··· Exercise material

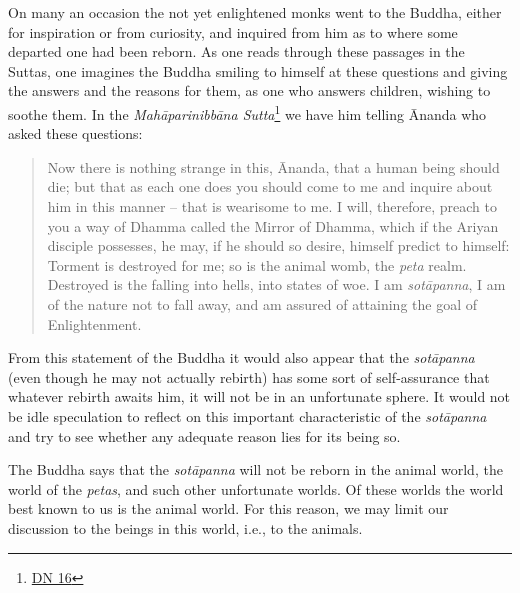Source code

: On many an occasion the not yet enlightened monks went to the Buddha, either for inspiration or from curiosity, and inquired from him as to where some departed one had been reborn. As one reads through these passages in the Suttas, one imagines the Buddha smiling to himself at these questions and giving the answers and the reasons for them, as one who answers children, wishing to soothe them. In the \emph{Mahāparinibbāna Sutta}\footnote{\href{https://suttacentral.net/dn16/en/bodhi}{DN 16}} we have him telling Ānanda who asked these questions:

\begin{quote}
Now there is nothing strange in this, Ānanda, that a human being should die; but that as each one does you should come to me and inquire about him in this manner -- that is wearisome to me. I will, therefore, preach to you a way of Dhamma called the Mirror of Dhamma, which if the Ariyan disciple possesses, he may, if he should so desire, himself predict to himself: Torment is destroyed for me; so is the animal womb, the \emph{peta} realm. Destroyed is the falling into hells, into states of woe. I am \emph{sotāpanna}, I am of the nature not to fall away, and am assured of attaining the goal of Enlightenment.
\end{quote}

From this statement of the Buddha it would also appear that the \emph{sotāpanna} (even though he may not actually  rebirth) has some sort of self-assurance that whatever rebirth awaits him, it will not be in an unfortunate sphere. It would not be idle speculation to reflect on this important characteristic of the \emph{sotāpanna} and try to see whether any adequate reason lies for its being so.

The Buddha says that the \emph{sotāpanna} will not be reborn in the animal world, the world of the \emph{petas}, and such other unfortunate worlds. Of these worlds the world best known to us is the animal world. For this reason, we may limit our discussion to the beings in this world, i.e., to the animals.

······

— What the task asks —
What you return should be the entries from above, unchanged and without their images.

— Solution —
Source code

: On many an occasion the not yet enlightened monks went to the Buddha, either for inspiration or from curiosity, and inquired from him as to where some departed one had been reborn. As one reads through these passages in the Suttas, one imagines the Buddha smiling to himself at these questions and giving the answers and the reasons for them, as one who answers children, wishing to soothe them. In the \emph{Mahāparinibbāna Sutta}\footnote{\href{https://suttacentral.net/dn16/en/bodhi}{DN 16}} we have him telling Ānanda who asked these questions:

\begin{quote}
Now there is nothing strange in this, Ānanda, that a human being should die; but that as each one does you should come to me and inquire about him in this manner -- that is wearisome to me. I will, therefore, preach to you a way of Dhamma called the Mirror of Dhamma, which if the Ariyan disciple possesses, he may, if he should so desire, himself predict to himself: Torment is destroyed for me; so is the animal womb, the \emph{peta} realm. Destroyed is the falling into hells, into states of woe. I am \emph{sotāpanna}, I am of the nature not to fall away, and am assured of attaining the goal of Enlightenment.
\end{quote}

From this statement of the Buddha it would also appear that the \emph{sotāpanna} (even though he may not actually  rebirth) has some sort of self-assurance that whatever rebirth awaits him, it will not be in an unfortunate sphere. It would not be idle speculation to reflect on this important characteristic of the \emph{sotāpanna} and try to see whether any adequate reason lies for its being so.

The Buddha says that the \emph{sotāpanna} will not be reborn in the animal world, the world of the \emph{petas}, and such other unfortunate worlds. Of these worlds the world best known to us is the animal world. For this reason, we may limit our discussion to the beings in this world, i.e., to the animals.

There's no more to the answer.